→ **What needs to be done**: What is needed is an exact copy of the records below, with the pictures left out.

Top of Recorded data

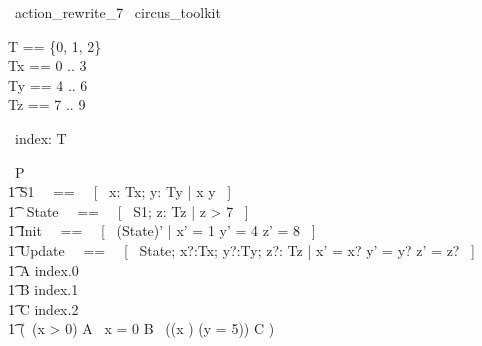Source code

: % 
\begin{zsection}
  \SECTION\ action\_rewrite\_7 \parents\ circus\_toolkit
\end{zsection}

\begin{zed}
    T == \{0, 1, 2\} \\
	Tx == 0 .. 3 \\ 
	Ty == 4 .. 6 \\ 
	Tz == 7 .. 9 \\ 
\end{zed}

\begin{circus}
	\circchannel\ index: T \\
\end{circus}

\begin{circus}
    \circprocess\ P \circdef \circbegin \\
        \t1 S1 ~~==~~ [~  x: Tx; y: Ty | x  \land y  ~] \\
        \t1 \circstate\ State ~~==~~ [~ S1; z: Tz | z > 7 ~] \\
        \t1 Init ~~==~~ [~ (State)' | x' = 1 \land y' = 4 \land z' = 8 ~] \\
        \t1 Update ~~==~~ [~ \Delta State; x?:Tx; y?:Ty; z?: Tz | x' = x? \land y' = y? \land z' = z? ~] \\
        \t1 A \circdef index.0 \then \Skip \\
        \t1 B \circdef index.1 \then \Skip \\
        \t1 C \circdef index.2 \then \Skip \\
        \t1 \circspot (\circif\ (x > 0) \circthen A 
                       \circelse\ x = 0 \circthen B 
                       \circelse\ ((x ) \land (y = 5)) \circthen C 
                       \circfi) \\
	\circend
\end{circus}

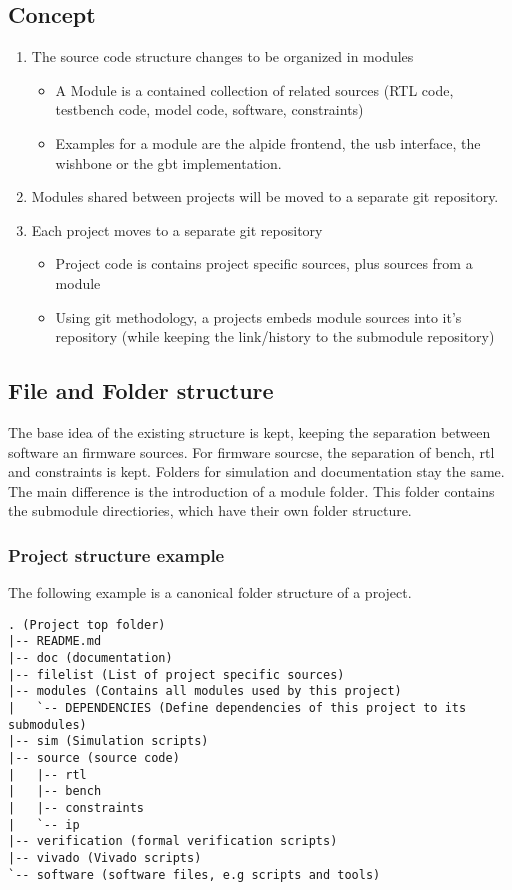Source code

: \documentclass{scrartcl}
\begin{document}
\subsection{Concept}
\begin{enumerate}
\item The source code structure changes to be organized in modules
  \begin{itemize}
  \item A Module is a contained collection of related sources (RTL
    code, testbench code, model code, software, constraints)
  \item Examples for a module are the alpide frontend, the usb
    interface, the wishbone or the gbt implementation.
  \end{itemize}
\item Modules shared between projects will be moved to a separate git
  repository.
\item Each project moves to a separate git repository
  \begin{itemize}
  \item Project code is contains project specific sources, plus
    sources from a module
\item Using git methodology, a projects embeds module sources into
  it's repository (while keeping the link/history to the submodule
  repository)
\end{itemize}
\end{enumerate}

\subsection{File and Folder structure}
The base idea of the existing structure is kept, keeping the
separation between software an firmware sources. For firmware sourcse,
the separation of bench, rtl and constraints is kept. Folders for
simulation and documentation stay the same. The main difference is the
introduction of a module folder. This folder contains the submodule
directiories, which have their own folder structure.

\subsubsection{Project structure example}
The following example is a canonical folder structure of a project.
\begin{verbatim}
. (Project top folder)
|-- README.md
|-- doc (documentation)
|-- filelist (List of project specific sources)
|-- modules (Contains all modules used by this project)
|   `-- DEPENDENCIES (Define dependencies of this project to its submodules)
|-- sim (Simulation scripts)
|-- source (source code)
|   |-- rtl
|   |-- bench
|   |-- constraints
|   `-- ip
|-- verification (formal verification scripts)
|-- vivado (Vivado scripts)
`-- software (software files, e.g scripts and tools)
\end{verbatim}
\end{document}
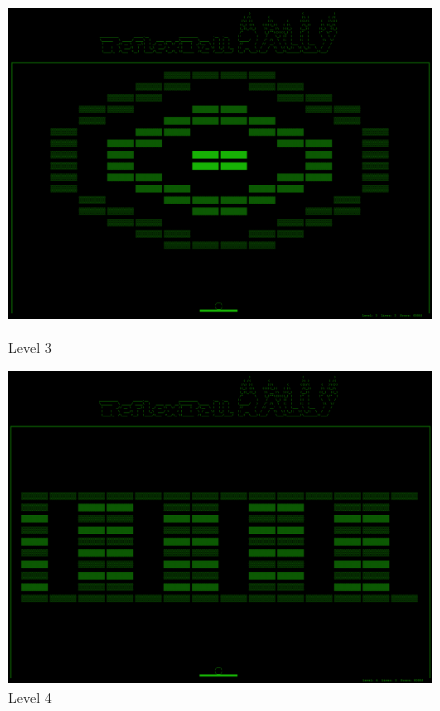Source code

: \begin{figure}[ht]
\begin{minipage}[b]{0.5\linewidth}
\centering
\includegraphics[scale=0.12]{figs/screenshots/level3.png}
\caption{Level 3}
\label{fig:level3}
\end{minipage}
\hspace{0.5cm}
\begin{minipage}[b]{0.5\linewidth}
\centering
\includegraphics[scale=0.12]{figs/screenshots/level4.png}
\caption{Level 4}
\label{fig:level4}
\end{minipage}
\end{figure}

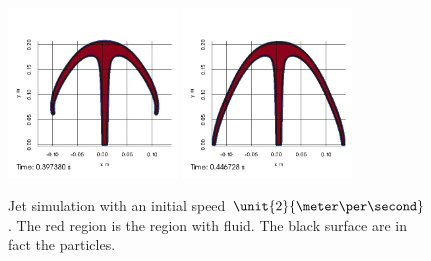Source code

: \begin{figure}
\begin{center}
{}
\subcaptionbox{\label{top:jet:G:5}}
{
\includegraphics[width=0.4\textwidth]{topology/JetGrand/topo0005.jpg}
}
\subcaptionbox{\label{top:jet:G:6}}
{
\includegraphics[width=0.4\textwidth]{topology/JetGrand/topo0006.jpg}
}
\end{center}
\caption{Jet simulation with an initial speed $\unit{2}{\meter \per \second}$.
The red region is the region with fluid. The black surface are in fact the particles.}
\label{top:jet:G}
\end{figure}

Bottom of Recorded data

→ **Solution to this exercise**:
Source code

: % 
\begin{zsection}
  \SECTION\ action\_rewrite\_7 \parents\ circus\_toolkit
\end{zsection}

\begin{zed}
    T == \{0, 1, 2\} \\
	Tx == 0 .. 3 \\ 
	Ty == 4 .. 6 \\ 
	Tz == 7 .. 9 \\ 
\end{zed}

\begin{circus}
	\circchannel\ index: T \\
\end{circus}

\begin{circus}
    \circprocess\ P \circdef \circbegin \\
        \t1 S1 ~~==~~ [~  x: Tx; y: Ty | x  \land y  ~] \\
        \t1 \circstate\ State ~~==~~ [~ S1; z: Tz | z > 7 ~] \\
        \t1 Init ~~==~~ [~ (State)' | x' = 1 \land y' = 4 \land z' = 8 ~] \\
        \t1 Update ~~==~~ [~ \Delta State; x?:Tx; y?:Ty; z?: Tz | x' = x? \land y' = y? \land z' = z? ~] \\
        \t1 A \circdef index.0 \then \Skip \\
        \t1 B \circdef index.1 \then \Skip \\
        \t1 C \circdef index.2 \then \Skip \\
        \t1 \circspot (\circif\ (x > 0) \circthen A 
                       \circelse\ x = 0 \circthen B 
                       \circelse\ ((x ) \land (y = 5)) \circthen C 
                       \circfi) \\
	\circend
\end{circus}

Source code

: \documentclass{scrartcl}
\begin{document}
\subsection{Concept}
\begin{enumerate}
\item The source code structure changes to be organized in modules
  \begin{itemize}
  \item A Module is a contained collection of related sources (RTL
    code, testbench code, model code, software, constraints)
  \item Examples for a module are the alpide frontend, the usb
    interface, the wishbone or the gbt implementation.
  \end{itemize}
\item Modules shared between projects will be moved to a separate git
  repository.
\item Each project moves to a separate git repository
  \begin{itemize}
  \item Project code is contains project specific sources, plus
    sources from a module
\item Using git methodology, a projects embeds module sources into
  it's repository (while keeping the link/history to the submodule
  repository)
\end{itemize}
\end{enumerate}

\subsection{File and Folder structure}
The base idea of the existing structure is kept, keeping the
separation between software an firmware sources. For firmware sourcse,
the separation of bench, rtl and constraints is kept. Folders for
simulation and documentation stay the same. The main difference is the
introduction of a module folder. This folder contains the submodule
directiories, which have their own folder structure.

\subsubsection{Project structure example}
The following example is a canonical folder structure of a project.
\begin{verbatim}
. (Project top folder)
|-- README.md
|-- doc (documentation)
|-- filelist (List of project specific sources)
|-- modules (Contains all modules used by this project)
|   `-- DEPENDENCIES (Define dependencies of this project to its submodules)
|-- sim (Simulation scripts)
|-- source (source code)
|   |-- rtl
|   |-- bench
|   |-- constraints
|   `-- ip
|-- verification (formal verification scripts)
|-- vivado (Vivado scripts)
`-- software (software files, e.g scripts and tools)
\end{verbatim}
\end{document}
Source code

: \begin{figure}[ht]
\begin{minipage}[b]{0.5\linewidth}
\centering
\includegraphics[scale=0.12]{figs/screenshots/level3.png}
\caption{Level 3}
\label{fig:level3}
\end{minipage}
\hspace{0.5cm}
\begin{minipage}[b]{0.5\linewidth}
\centering
\includegraphics[scale=0.12]{figs/screenshots/level4.png}
\caption{Level 4}
\label{fig:level4}
\end{minipage}
\end{figure}

Source code

: \begin{figure}
\begin{center}
{}
\subcaptionbox{\label{top:jet:G:5}}
{
\includegraphics[width=0.4\textwidth]{topology/JetGrand/topo0005.jpg}
}
\subcaptionbox{\label{top:jet:G:6}}
{
\includegraphics[width=0.4\textwidth]{topology/JetGrand/topo0006.jpg}
}
\end{center}
\caption{Jet simulation with an initial speed $\unit{2}{\meter \per \second}$.
The red region is the region with fluid. The black surface are in fact the particles.}
\label{top:jet:G}
\end{figure}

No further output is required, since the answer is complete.